Case will continue as co-chairman of the company's Strategy Committee, although it remains unclear how much of an influence he or his old company, America Online will have on AOL Time Warner.
Just one day after Case announced his departure, America Online Chief Executive Officer Jon Miller shook up the structure of the firm yet again, shifting people and creating new divisions that mirror its evolving business strategy. The changes included naming America Online Vice Chairman Ted Leonsis to head the team responsible for the company's core Internet offerings, and naming Danny Krifcher, who ran the strategy development process, to a new senior management position reporting to Miller.
The reorganization followed several rounds of recent layoffs, and the dismantling of America Online's business affairs group, which negotiated many of the firms largest and most aggressive advertising and business deals, which are now being scrutinized by the Securities and Exchange Commission and the Justice Department.
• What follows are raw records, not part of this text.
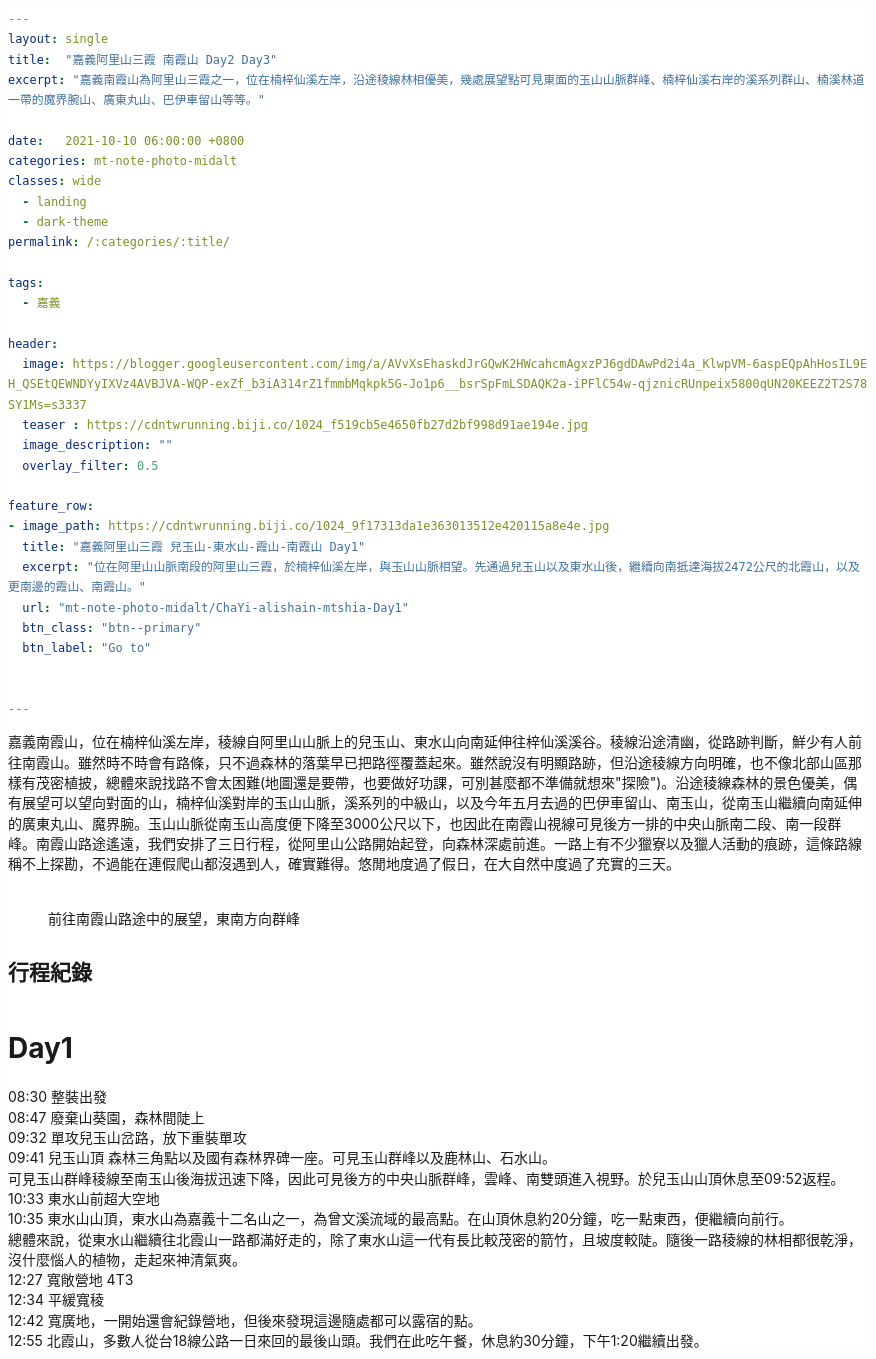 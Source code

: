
 ```yaml
---
layout: single
title:  "嘉義阿里山三霞 南霞山 Day2 Day3"
excerpt: "嘉義南霞山為阿里山三霞之一，位在楠梓仙溪左岸，沿途稜線林相優美，幾處展望點可見東面的玉山山脈群峰、楠梓仙溪右岸的溪系列群山、楠溪林道一帶的魔界腕山、廣東丸山、巴伊車留山等等。"

date:   2021-10-10 06:00:00 +0800
categories: mt-note-photo-midalt
classes: wide
  - landing
  - dark-theme
permalink: /:categories/:title/

tags:
  - 嘉義

header:
  image: https://blogger.googleusercontent.com/img/a/AVvXsEhaskdJrGQwK2HWcahcmAgxzPJ6gdDAwPd2i4a_KlwpVM-6aspEQpAhHosIL9EH_QSEtQEWNDYyIXVz4AVBJVA-WQP-exZf_b3iA314rZ1fmmbMqkpk5G-Jo1p6__bsrSpFmLSDAQK2a-iPFlC54w-qjznicRUnpeix5800qUN20KEEZ2T2S78SY1Ms=s3337
  teaser : https://cdntwrunning.biji.co/1024_f519cb5e4650fb27d2bf998d91ae194e.jpg
  image_description: ""
  overlay_filter: 0.5

feature_row:
- image_path: https://cdntwrunning.biji.co/1024_9f17313da1e363013512e420115a8e4e.jpg
  title: "嘉義阿里山三霞 兒玉山-東水山-霞山-南霞山 Day1"
  excerpt: "位在阿里山山脈南段的阿里山三霞，於楠梓仙溪左岸，與玉山山脈相望。先通過兒玉山以及東水山後，繼續向南抵達海拔2472公尺的北霞山，以及更南邊的霞山、南霞山。"
  url: "mt-note-photo-midalt/ChaYi-alishain-mtshia-Day1"
  btn_class: "btn--primary"
  btn_label: "Go to"


---
```


嘉義南霞山，位在楠梓仙溪左岸，稜線自阿里山山脈上的兒玉山、東水山向南延伸往梓仙溪溪谷。稜線沿途清幽，從路跡判斷，鮮少有人前往南霞山。雖然時不時會有路條，只不過森林的落葉早已把路徑覆蓋起來。雖然說沒有明顯路跡，但沿途稜線方向明確，也不像北部山區那樣有茂密植披，總體來說找路不會太困難(地圖還是要帶，也要做好功課，可別甚麼都不準備就想來"探險")。沿途稜線森林的景色優美，偶有展望可以望向對面的山，楠梓仙溪對岸的玉山山脈，溪系列的中級山，以及今年五月去過的巴伊車留山、南玉山，從南玉山繼續向南延伸的廣東丸山、魔界腕。玉山山脈從南玉山高度便下降至3000公尺以下，也因此在南霞山視線可見後方一排的中央山脈南二段、南一段群峰。南霞山路途遙遠，我們安排了三日行程，從阿里山公路開始起登，向森林深處前進。一路上有不少獵寮以及獵人活動的痕跡，這條路線稱不上探勘，不過能在連假爬山都沒遇到人，確實難得。悠閒地度過了假日，在大自然中度過了充實的三天。

<figure class="align-center">
  <img src="https://cdntwrunning.biji.co/1024_acb150fc58f0d8aaf22bb7952a4cc7be.jpg" alt="">
  <figcaption> 前往南霞山路途中的展望，東南方向群峰 </figcaption>
</figure> 

## 行程紀錄

# Day1  
08:30 整裝出發  
08:47 廢棄山葵園，森林間陡上  
09:32 單攻兒玉山岔路，放下重裝單攻  
09:41 兒玉山頂 森林三角點以及國有森林界碑一座。可見玉山群峰以及鹿林山、石水山。  
可見玉山群峰稜線至南玉山後海拔迅速下降，因此可見後方的中央山脈群峰，雲峰、南雙頭進入視野。於兒玉山山頂休息至09:52返程。  
10:33 東水山前超大空地  
10:35 東水山山頂，東水山為嘉義十二名山之一，為曾文溪流域的最高點。在山頂休息約20分鐘，吃一點東西，便繼續向前行。  
總體來說，從東水山繼續往北霞山一路都滿好走的，除了東水山這一代有長比較茂密的箭竹，且坡度較陡。隨後一路稜線的林相都很乾淨，沒什麼惱人的植物，走起來神清氣爽。  
12:27 寬敞營地 4T3  
12:34 平緩寬稜  
12:42 寬廣地，一開始還會紀錄營地，但後來發現這邊隨處都可以露宿的點。  
12:55 北霞山，多數人從台18線公路一日來回的最後山頭。我們在此吃午餐，休息約30分鐘，下午1:20繼續出發。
On the America Online campus in Northern Virginia yesterday, employees lamented the loss of Case, 44, who kept an office in Dulles even after AOL merged with Time Warner and moved its headquarters to New York. Many said Case's presence gave them a feeling of security as one after another of AOL's top executives left the company, only to be replaced by Time Warner brass.
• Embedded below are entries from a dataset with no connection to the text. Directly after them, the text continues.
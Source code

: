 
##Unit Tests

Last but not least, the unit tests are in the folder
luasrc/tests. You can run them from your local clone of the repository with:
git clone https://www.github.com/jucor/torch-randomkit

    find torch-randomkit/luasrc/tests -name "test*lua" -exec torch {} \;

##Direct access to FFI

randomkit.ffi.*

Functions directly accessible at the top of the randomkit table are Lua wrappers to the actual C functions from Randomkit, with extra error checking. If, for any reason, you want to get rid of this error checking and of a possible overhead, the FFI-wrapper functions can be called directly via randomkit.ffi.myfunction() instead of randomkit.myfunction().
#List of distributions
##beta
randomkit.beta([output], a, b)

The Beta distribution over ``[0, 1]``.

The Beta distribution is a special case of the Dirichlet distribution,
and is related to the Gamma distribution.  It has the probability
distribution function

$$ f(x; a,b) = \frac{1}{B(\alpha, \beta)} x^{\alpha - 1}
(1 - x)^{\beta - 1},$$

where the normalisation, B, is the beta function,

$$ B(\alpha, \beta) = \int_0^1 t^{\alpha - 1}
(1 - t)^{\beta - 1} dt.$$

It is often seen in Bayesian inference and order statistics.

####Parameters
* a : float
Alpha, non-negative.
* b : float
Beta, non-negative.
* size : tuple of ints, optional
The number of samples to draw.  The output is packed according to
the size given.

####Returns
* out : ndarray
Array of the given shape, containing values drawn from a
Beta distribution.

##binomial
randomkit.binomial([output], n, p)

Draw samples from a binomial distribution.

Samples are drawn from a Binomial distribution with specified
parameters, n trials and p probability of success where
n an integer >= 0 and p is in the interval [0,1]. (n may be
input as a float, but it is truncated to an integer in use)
"I've been here 11 years, and it is like the death of a father," said one America Online employee. "Steve Case leaving is like chopping the head off."
"We're sorry to see him go. A lot of people had respect for him," said Walter Hall, who has been with the company since 1996. "He had a vision of what this medium could be and made people here feel they were very important in building that."
The announcement raises questions about whether AOL Time Warner will change its name back to Time Warner to reflect the dominance of businesses in that part of the company. Those units, which include movie studios Warner Brothers and New Line Cinema, Time magazine, TV channel HBO and Time Warner Cable, continue to perform at or near the top of their industries.
"Case's departure is the final step in new media's loss of control over Time Warner," said Dylan Brooks, senior analyst for Jupiter Research.
Case co-founded Internet service provider America Online in 1985 and used its skyrocketing fortunes in 2000 to unleash the $106 billion acquisition of Time Warner's film, magazine and cable TV empire.
Case presided over almost a decade and a half of remarkable growth at AOL, the first Internet company to be named to the Fortune 500. Many analysts credit the online service provider with almost single-handedly introducing Americans to the Internet, and investors soon took notice, bidding its stock into the stratosphere by the time of the merger.
AOL's takeover of Time Warner was initially promoted as an exciting example of a new-economy business reviving an old one. With 35 million members worldwide, the service remains three times as large as its nearest rival, Microsoft's MSN service.
But its fortunes soured alongside other technology firms. Growing investor dissatisfaction forced many of the proponents of the merger out.
Jerry Levin, the Time Warner chief executive at the time of the merger, retired in May. Bob Pittman, an America Online veteran, resigned as chief operating officer in July. Barry Schuler lost his job as America Online chief executive in April and was reassigned to a lower-profile position.
The Washington Post contributed to this report.